• Flexsécurité au Danemark: un modèle en péril

    A l'heure où l'on nous parle d'un « état en faillite » qui « n'a plus d'argent dans les caisses », le cas du Danemark, souvent cité en exemple dans l'hexagone, semble faire fantasmer les dirigeants français. Fini  des maux de pouvoir d'achat, de chômage ou de dette publique, le gouvernement danois se voit même obligé de ralentir l'économie. Idéal. Ce serait occulter un nuage qui menace d'assombrir l'avenir du pays.

    Le projet de loi des finances 2008,  présenté ce mardi 5 février seulement (en raison des législatives anticipées d'octobre dernier), annonce un budget une nouvelle fois excédentaire, mais également restrictif afin de soulager l'économie du pays.

    Le surplus bugétaire, estimé à 66,7 milliards de couronnes (9 milliards d'euros, soit 3,8% du PIB), devrait servir à rembourser une partie de la dette publique intérieure -la dette extérieure ayant été réglée en 2006-, mais pourrait également être utilisé pour former un « fond économique » destiné à financer certains investissements et grands projets, à l'instar du modèle norvégien. Cette masse d'argent mise "hors circuit" permettra surtout de créer un appel d'air dans une économie en surchauffe.

    C'est que le Danemark fait aujourd'hui face à une crise de main d'oeuvre, le chômage ayant atteint son plus bas niveau depuis 30 ans (3,3% fin 2007). Dans cette situation de plein emploi, les salaires s'envolent (+4,5 à 5% par an), et l'inflation avec. Risquant de perdre son attractivité face à ses concurrents, dont au premier rang l'Allemagne, le gouvernement danois doit ralentir l'économie et freiner la hausse des salaires.

    « C'est pourquoi il est important de geler 1% du budget de fonctionnement des ministères cette année », a justifié devant la presse le ministre des Finances Lars Løkke Rasmussen. Ce ralentissement est d'autant plus nécessaire que la croissance, selon la conjoncture actuelle, pourrait chuter à 1,0% en 2009, alors qu'elle était encore de 2,8% en 2005 !

    Pour enrayer les hausses des salaires et pourvoir les emplois libres, le Danemark a besoin de main d'oeuvre étrangère, mais le gouvernement se trouve opposé à une opinion publique défavorable. Pour attirer des migrants, le gouvernement souhaiterait en effet baisser les lourds impôts qui pèsent sur l'ensemble de la population. Or les danois craignent que cela ne nuise à la qualité de leur état-providence: soins médicaux gratuits, éducation gratuite, étudiants subventionnés sans critères sociaux, allocations chômage confortables, subventions importantes aux associations, infrastructures modernes et de qualité, sécurité et tranquilité...

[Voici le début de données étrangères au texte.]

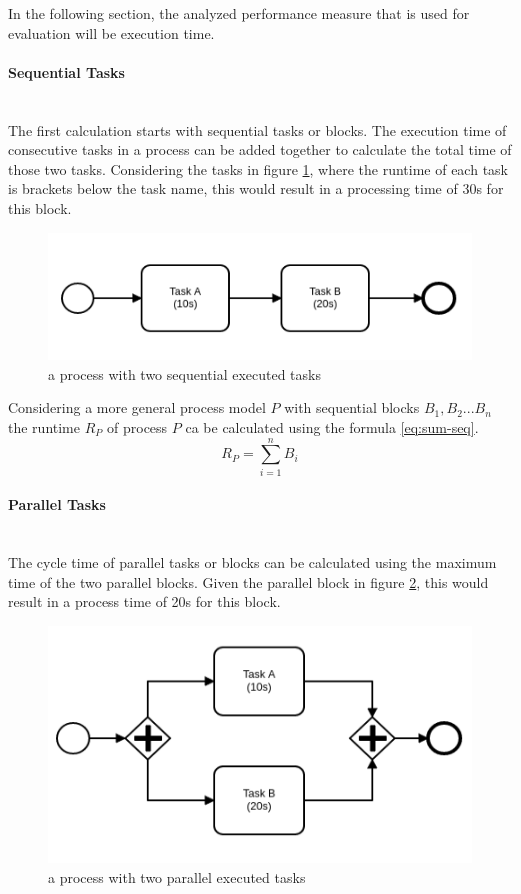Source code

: In the following section, the analyzed performance measure that is used for evaluation will be execution time. 
\paragraph{Sequential Tasks}~\\
The first calculation starts with sequential tasks or blocks. The execution time of consecutive tasks in a process can be added together to calculate the total time of those two tasks. 
Considering the tasks in figure \ref{fig:sequential-tasks}, where the runtime of each task is brackets below the task name, this would result in a processing time of 30s for this block. \cite{ha2006approximate} \cite{fundamentals}

\begin{figure}[H]
	\centering
	\includegraphics[width=0.5\columnwidth]{graphics/sequential-tasks}
	\caption{a process with two sequential executed tasks} 
	\label{fig:sequential-tasks} 
\end{figure}

Considering a more general process model $P$ with sequential blocks $B_1,B_2 ... B_n$ the runtime $R_P$ of process $P$ ca be calculated using the formula \ref{eq:sum-seq}. 
\begin{equation}\label{eq:sum-seq}
	R_P = \displaystyle\sum_{i=1}^{n} B_i
\end{equation}

\paragraph{Parallel Tasks}~\\
The cycle time of parallel tasks or blocks can be calculated using the maximum time of the two parallel blocks. Given the parallel block in figure \ref{fig:parallel-tasks}, this would result in a process time of 20s for this block.\cite{fundamentals}
\begin{figure}[H]
	\centering
	\includegraphics[width=0.5\columnwidth]{graphics/paralell-tasks}
	\caption{a process with two parallel executed tasks} 
	\label{fig:parallel-tasks} 
\end{figure}

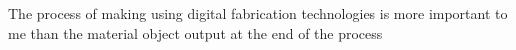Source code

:The process of making using digital fabrication technologies is more important to me than the material object output at the end of the process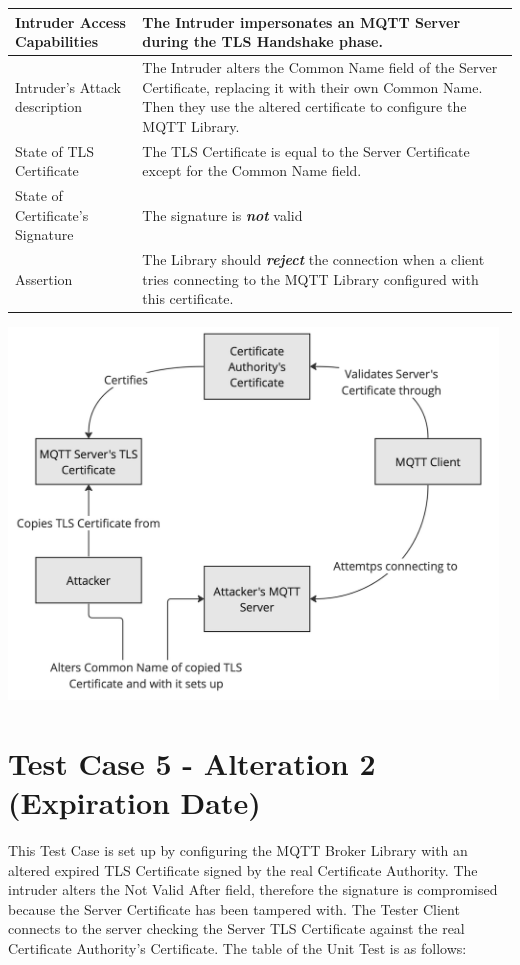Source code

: \documentclass[binding=0.6cm,noexaminfo]{sapthesis}
\begin{document}
\begin{center}
\begin{tabular}{| p{6cm} | p{6cm} |}
\hline
Intruder Access Capabilities & The Intruder impersonates an MQTT Server during the TLS Handshake phase. \\
\hline
Intruder’s Attack description & The Intruder alters the Common Name field of the Server Certificate, replacing it with their own Common Name. Then they use the altered certificate to configure the MQTT Library. \\
\hline
State of TLS Certificate & The TLS Certificate is equal to the Server Certificate except for the Common Name field. \\
\hline
State of Certificate’s Signature & The signature is \textbf{\textit{not}} valid \\
\hline
Assertion & The Library should \textbf{\textit{reject}} the connection when a client tries connecting to the MQTT Library configured with this certificate. \\
\hline
\end{tabular}
\end{center}

\includegraphics[width=13cm]{TC4}

\section{Test Case 5 - Alteration 2 (Expiration Date)}
This Test Case is set up by configuring the MQTT Broker Library with an altered expired TLS Certificate signed by the real Certificate Authority. The intruder alters the Not Valid After field, therefore the signature is compromised because the Server Certificate has been tampered with. The Tester Client connects to the server checking the Server TLS Certificate against the real Certificate Authority’s Certificate. The table of the Unit Test is as follows:
\end{document}
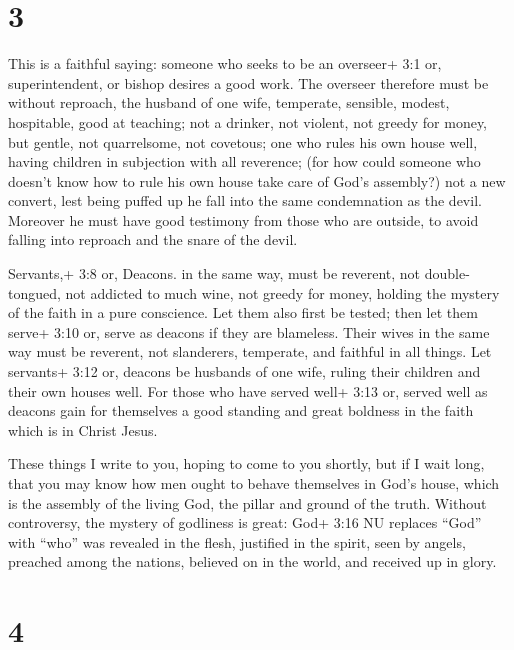 \hypertarget{section-2}{%
\section{3}\label{section-2}}

 This is a faithful saying: someone who seeks to be an
overseer+ 3:1 or, superintendent, or bishop desires a good work.
 The overseer therefore must be without reproach, the
husband of one wife, temperate, sensible, modest, hospitable, good at
teaching;  not a drinker, not violent, not greedy for money,
but gentle, not quarrelsome, not covetous;  one who rules
his own house well, having children in subjection with all reverence;
 (for how could someone who doesn't know how to rule his own
house take care of God's assembly?)  not a new convert, lest
being puffed up he fall into the same condemnation as the devil.
 Moreover he must have good testimony from those who are
outside, to avoid falling into reproach and the snare of the devil.

 Servants,+ 3:8 or, Deacons. in the same way, must be
reverent, not double-tongued, not addicted to much wine, not greedy for
money,  holding the mystery of the faith in a pure
conscience.  Let them also first be tested; then let them
serve+ 3:10 or, serve as deacons if they are blameless. 
Their wives in the same way must be reverent, not slanderers, temperate,
and faithful in all things.  Let servants+ 3:12 or, deacons
be husbands of one wife, ruling their children and their own houses
well.  For those who have served well+ 3:13 or, served well
as deacons gain for themselves a good standing and great boldness in the
faith which is in Christ Jesus.

 These things I write to you, hoping to come to you
shortly,  but if I wait long, that you may know how men
ought to behave themselves in God's house, which is the assembly of the
living God, the pillar and ground of the truth.  Without
controversy, the mystery of godliness is great: God+ 3:16 NU replaces
``God'' with ``who'' was revealed in the flesh, justified in the spirit,
seen by angels, preached among the nations, believed on in the world,
and received up in glory.

\hypertarget{section-3}{%
\section{4}\label{section-3}}

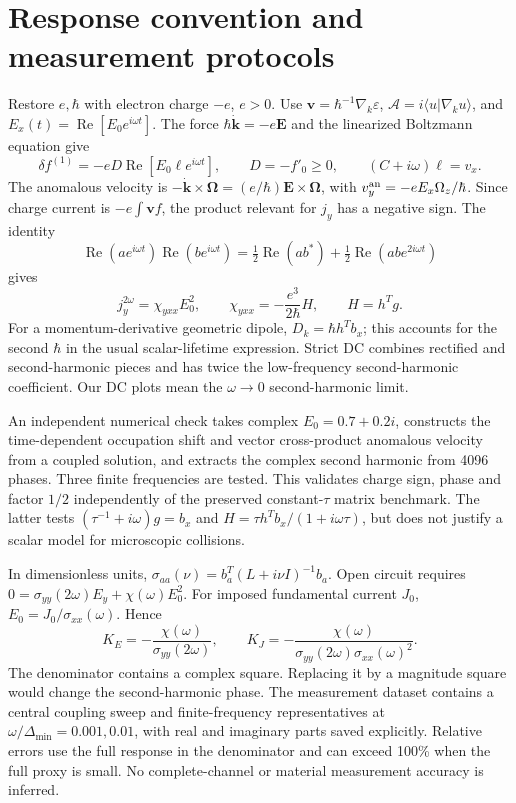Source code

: \documentclass[11pt]{article}
\begin{document}
\section{Response convention and measurement protocols}
Restore $e,\hbar$ with electron charge $-e$, $e>0$. Use $\bm v=\hbar^{-1}\nabla_k\varepsilon$, $\bm{\mathcal A}=i\langle u|\nabla_ku\rangle$, and $E_x(t)=\operatorname{Re}[E_0e^{i\omega t}]$. The force $\hbar\dot{\bm k}=-e\bm E$ and the linearized Boltzmann equation give
\begin{equation}
\delta f^{(1)}=-eD\operatorname{Re}[E_0\ell e^{i\omega t}],\qquad
D=-f'_0\geq0,\qquad (C+i\omega)\ell=v_x.
\end{equation}
The anomalous velocity is $-\dot{\bm k}\times\bm\Omega=(e/\hbar)\bm E\times\bm\Omega$, with $v_y^{\rm an}=-eE_x\Omega_z/\hbar$. Since charge current is $-e\int\bm v f$, the product relevant for $j_y$ has a negative sign. The identity
\begin{equation}
\operatorname{Re}(ae^{i\omega t})\operatorname{Re}(be^{i\omega t})
=\tfrac12\operatorname{Re}(ab^*)+\tfrac12\operatorname{Re}(ab e^{2i\omega t})
\end{equation}
gives
\begin{equation}
j_y^{2\omega}=\chi_{yxx}E_0^2,\qquad
\chi_{yxx}=-\frac{e^3}{2\hbar}H,\qquad H=h^Tg.
\end{equation}
For a momentum-derivative geometric dipole, $D_k=\hbar h^Tb_x$; this accounts for the second $\hbar$ in the usual scalar-lifetime expression. Strict DC combines rectified and second-harmonic pieces and has twice the low-frequency second-harmonic coefficient. Our DC plots mean the $\omega\to0$ second-harmonic limit.

An independent numerical check takes complex $E_0=0.7+0.2i$, constructs the time-dependent occupation shift and vector cross-product anomalous velocity from a coupled solution, and extracts the complex second harmonic from 4096 phases. Three finite frequencies are tested. This validates charge sign, phase and factor $1/2$ independently of the preserved constant-$\tau$ matrix benchmark. The latter tests $(\tau^{-1}+i\omega)g=b_x$ and $H=\tau h^Tb_x/(1+i\omega\tau)$, but does not justify a scalar model for microscopic collisions.

In dimensionless units, $\sigma_{aa}(\nu)=b_a^T(L+i\nu I)^{-1}b_a$. Open circuit requires $0=\sigma_{yy}(2\omega)E_y+\chi(\omega)E_0^2$. For imposed fundamental current $J_0$, $E_0=J_0/\sigma_{xx}(\omega)$. Hence
\begin{equation}
K_E=-\frac{\chi(\omega)}{\sigma_{yy}(2\omega)},\qquad
K_J=-\frac{\chi(\omega)}{\sigma_{yy}(2\omega)\sigma_{xx}(\omega)^2}.
\end{equation}
The denominator contains a complex square. Replacing it by a magnitude square would change the second-harmonic phase. The measurement dataset contains a central coupling sweep and finite-frequency representatives at $\omega/\Delta_{\min}=0.001,0.01$, with real and imaginary parts saved explicitly. Relative errors use the full response in the denominator and can exceed 100\% when the full proxy is small. No complete-channel or material measurement accuracy is inferred.
\end{document}
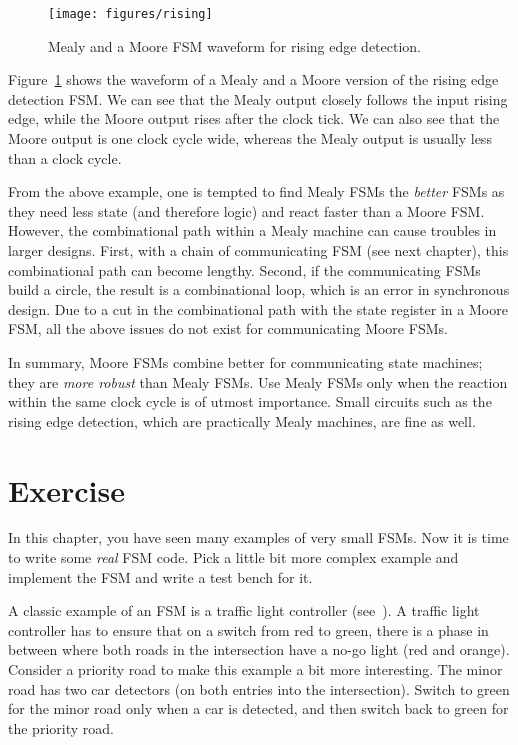 \documentclass[%
    10pt,
    headinclude, footexclude,
    openright, %
    notitlepage,
    cleardoubleempty,
    headsepline,
    pointlessnumbers,
    bibtotoc, idxtotoc,
    ]{scrbook}
\begin{document}
\begin{figure}
  \centering
  \texttt{[image: figures/rising]}
  \caption{Mealy and a  Moore FSM waveform for rising edge detection.}
  \label{fig:rising}
\end{figure}

Figure~\ref{fig:rising} shows the waveform of a Mealy and a  Moore version
of the rising edge detection FSM. We can see that the Mealy output closely
follows the input rising edge, while the Moore output rises after the clock tick.
We can also see that the Moore output is one clock cycle wide, whereas the Mealy
output is usually less than a clock cycle.

From the above example, one is tempted to find Mealy FSMs the \emph{better}
FSMs as they need less state (and therefore logic) and react faster than a Moore FSM.
However, the combinational path within a Mealy machine can cause troubles in
larger designs. First, with a chain of communicating FSM (see next chapter), this
combinational path can become lengthy. Second, if the communicating FSMs build
a circle, the result is a combinational loop, which is an error in synchronous design.
Due to a cut in the combinational path with the state register in a Moore FSM,
all the above issues do not exist for communicating Moore FSMs.

In summary, Moore FSMs combine better for communicating state machines; they
are \emph{more robust} than Mealy FSMs. Use Mealy FSMs only when the reaction within the same
clock cycle is of utmost importance. Small circuits such as the rising edge detection,
which are practically Mealy machines, are fine as well.

\section{Exercise}

In this chapter, you have seen many examples of very small FSMs.
Now it is time to write some \emph{real} FSM code.
Pick a little bit more complex example and implement the FSM and
write a test bench for it.

A classic example of an FSM is a traffic light controller (see~\cite[Section~14.3]{dally:vhdl:2016}).
A traffic light controller has to ensure that on a switch from red to green,
there is a phase in between where both roads in the intersection
have a no-go light (red and orange).
Consider a priority road to make this example a bit more interesting.
The minor road has two car detectors (on both entries into the intersection).
Switch to green for the minor road only when a car is detected, and then switch
back to green for the priority road.
\end{document}
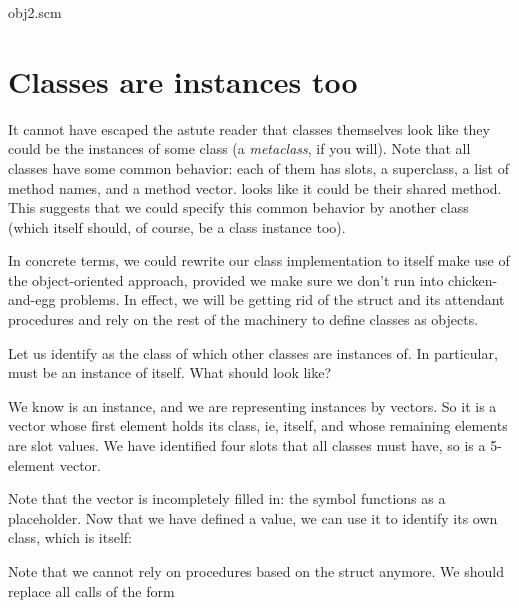 \scmfilename obj2.scm


\section{Classes are instances too}

It cannot have escaped the astute reader that classes
themselves look like they could be the instances of
some class (a {\em metaclass}, if you will).  Note that
all classes have some common behavior: each of them has
slots, a superclass, a list of method names, and a
method vector.   looks like it could
be their shared method.  This suggests that we could
specify this common behavior by another class (which
itself should, of course, be a class instance too).

In concrete terms, we could rewrite our class
implementation to itself make use of the
object-oriented approach, provided we make sure we
don't run into chicken-and-egg problems.  In effect, we
will be getting rid of the  struct and its
attendant procedures and rely on the rest of the
machinery to define classes as objects.

Let us identify  as the class of
which other classes are instances of.  In particular,
 must be an instance of itself.  What
should  look like?

We know  is an instance, and we are
representing instances by vectors.  So it is a
vector whose first element holds its class, ie,
itself, and whose remaining elements are slot values.
We have identified four slots that all classes must
have, so  is a 5-element vector.


\n Note that the  vector is
incompletely filled in: the symbol
 functions as a
placeholder.  Now that we have defined a
 value, we can use it to identify its
own class, which is itself:


Note that we cannot rely on procedures based on the
 struct anymore.  We should replace all calls
of the form

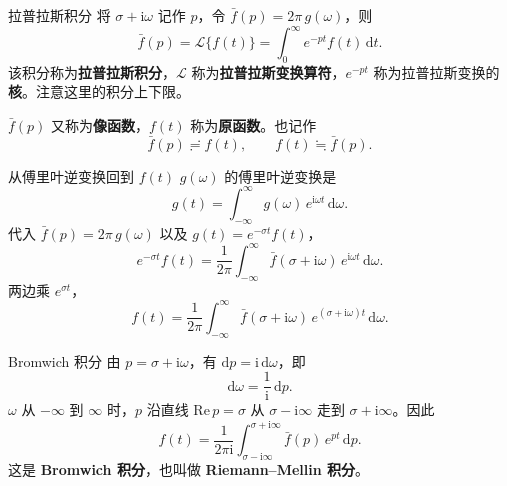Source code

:\documentclass[fontset=windows, chinese, 10pt, xcolor=dvipsnames]{beamer}
\begin{document}
\begin{frame}{拉普拉斯积分}
  将 $\sigma+\mathrm{i}\omega$ 记作 $p$，令 $\bar f(p)=2\pi\,g(\omega)$，则
  \begin{equation*}
    \bar f(p)
    =\mathcal{L}\{f(t)\}
    =\int_0^{\infty} e^{-pt}f(t)\,\mathrm{d}t.
  \end{equation*}
  该积分称为\textbf{拉普拉斯积分}，$\mathcal{L}$ 称为\textbf{拉普拉斯变换算符}，$e^{-pt}$ 称为拉普拉斯变换的\textbf{核}。注意这里的积分上下限。
  \vspace{0.4em}

  $\bar f(p)$ 又称为\textbf{像函数}，$f(t)$ 称为\textbf{原函数}。也记作
  \begin{equation*}
    \bar f(p)\risingdotseq f(t),
    \qquad
    f(t)\fallingdotseq\bar f(p).
  \end{equation*}
\end{frame}

\begin{frame}{从傅里叶逆变换回到 $f(t)$}
  $g(\omega)$ 的傅里叶逆变换是
  \begin{equation*}
    g(t)=\int_{-\infty}^{\infty} g(\omega)\,e^{\mathrm{i}\omega t}\,\mathrm{d}\omega.
  \end{equation*}
  代入 $\bar f(p)=2\pi\,g(\omega)$ 以及 $g(t)=e^{-\sigma t}f(t)$，
  \begin{equation*}
    e^{-\sigma t}f(t)
    =\frac{1}{2\pi}\int_{-\infty}^{\infty}
      \bar f(\sigma+\mathrm{i}\omega)\,e^{\mathrm{i}\omega t}\,\mathrm{d}\omega.
  \end{equation*}
  两边乘 $e^{\sigma t}$，
  \begin{equation*}
    f(t)
    =\frac{1}{2\pi}\int_{-\infty}^{\infty}
      \bar f(\sigma+\mathrm{i}\omega)\,
      e^{(\sigma+\mathrm{i}\omega)t}\,\mathrm{d}\omega.
  \end{equation*}
\end{frame}

\begin{frame}{Bromwich 积分}
  由 $p=\sigma+\mathrm{i}\omega$，有 $\mathrm{d}p=\mathrm{i}\,\mathrm{d}\omega$，即
  \begin{equation*}
    \mathrm{d}\omega=\frac{1}{\mathrm{i}}\,\mathrm{d}p.
  \end{equation*}
  $\omega$ 从 $-\infty$ 到 $\infty$ 时，$p$ 沿直线 $\mathrm{Re}\,p=\sigma$ 从 $\sigma-\mathrm{i}\infty$ 走到 $\sigma+\mathrm{i}\infty$。因此
  \begin{equation*}
    f(t)
    =\frac{1}{2\pi\mathrm{i}}
      \int_{\sigma-\mathrm{i}\infty}^{\sigma+\mathrm{i}\infty}
      \bar f(p)\,e^{pt}\,\mathrm{d}p.
  \end{equation*}
  这是 \textbf{Bromwich 积分}，也叫做 \textbf{Riemann--Mellin 积分}。
\end{frame}
\end{document}

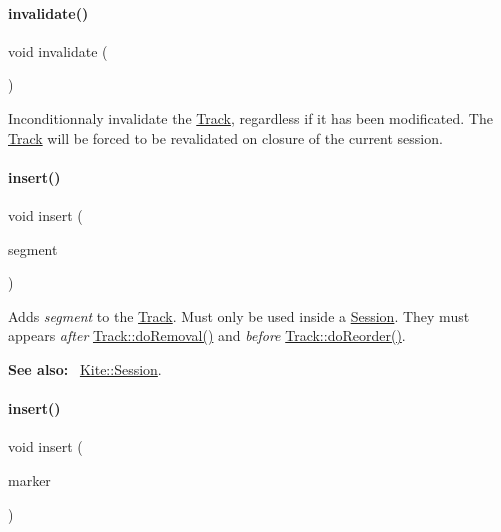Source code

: \paragraph{\texorpdfstring{invalidate()}{invalidate()}}
{\footnotesize\ttfamily void invalidate (\begin{DoxyParamCaption}{ }\end{DoxyParamCaption})}

Inconditionnaly invalidate the \mbox{\hyperlink{classKite_1_1Track}{Track}}, regardless if it has been modificated. The \mbox{\hyperlink{classKite_1_1Track}{Track}} will be forced to be revalidated on closure of the current session. \mbox{\label{classKite_1_1Track_aa392ba7cf1e3e485aac11cf326e31918}} 
\paragraph{\texorpdfstring{insert()}{insert()}\hspace{0.1cm}{\footnotesize\ttfamily [1/2]}}
{\footnotesize\ttfamily void insert (\begin{DoxyParamCaption}\item[{\mbox{\hyperlink{classKite_1_1TrackElement}{Track\+Element}} $\ast$}]{segment }\end{DoxyParamCaption})}

Adds {\itshape segment} to the \mbox{\hyperlink{classKite_1_1Track}{Track}}. Must only be used inside a \mbox{\hyperlink{classKite_1_1Session}{Session}}. They must appears {\itshape after} \mbox{\hyperlink{classKite_1_1Track_abfffcd781865b94f62f27a1e7be99a38}{Track\+::do\+Removal()}} and {\itshape before} \mbox{\hyperlink{classKite_1_1Track_aaccb9224f5b38ecd8506fd1eec9ef5ca}{Track\+::do\+Reorder()}}.

{\bfseries See also\+:}~ \mbox{\hyperlink{classKite_1_1Session}{Kite\+::\+Session}}. \mbox{\label{classKite_1_1Track_a31e8f4502866435ac898c7eec741175f}} 
\paragraph{\texorpdfstring{insert()}{insert()}\hspace{0.1cm}{\footnotesize\ttfamily [2/2]}}
{\footnotesize\ttfamily void insert (\begin{DoxyParamCaption}\item[{\mbox{\hyperlink{classKite_1_1TrackMarker}{Track\+Marker}} $\ast$}]{marker }\end{DoxyParamCaption})}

    Une tranche de l'électorat qui voit d'un mauvais oeil l'ouverture des frontières se tourne donc vers le parti populaire d'extrême-droite (13,8% aux dernières législatives). Fort de sa position décisive dans la coalition libérale-conservatrice au pouvoir depuis 2001, le Parti du Peuple est à l'origine de lois d'immigrations particulièrement strictes. Obligeant le gouvernement à un jeux d'équilibriste, entre intérêt général et compromis parlementaires.

    A l'origine de cette réussite économique, il y a bien sûr les importants revenus du pétrole et du gaz que le Danemark s'est mis à exporter voilà une dizaine d'années - et qui explique en partie son intérêt à conserver le Groëland. Il y a aussi la tradition maritime commerciale de ce pays: AP Moller-Maersk, plus grosse société danoise, est le premier armateur mondial de porte-conteneurs.

    Enfin et surtout, le système de flexsécurité, combinant souplesses à l'embauche et allocations chômages généreuses (90% du dernier salaire, non dégressif pendant deux ans), et à la formation continue et performante, a fait preuve de son efficacité. Mis en place au dans les années 90, ce modèle a permis de relancer une économie danoise moribonde et de diviser le taux de chômage par quatre en quinze ans.

    Alors la flexsécurité, de quoi donner des idées à certains ? Sans la nommer, Nicolas Sarkozy en énumérait encore ses concepts lors de la conférence de presse du 8 janvier. Nul doute que la veille, il avait abordé le sujet au cours d'un repas avec... le premier ministre danois Anders Fogh Rasmussen.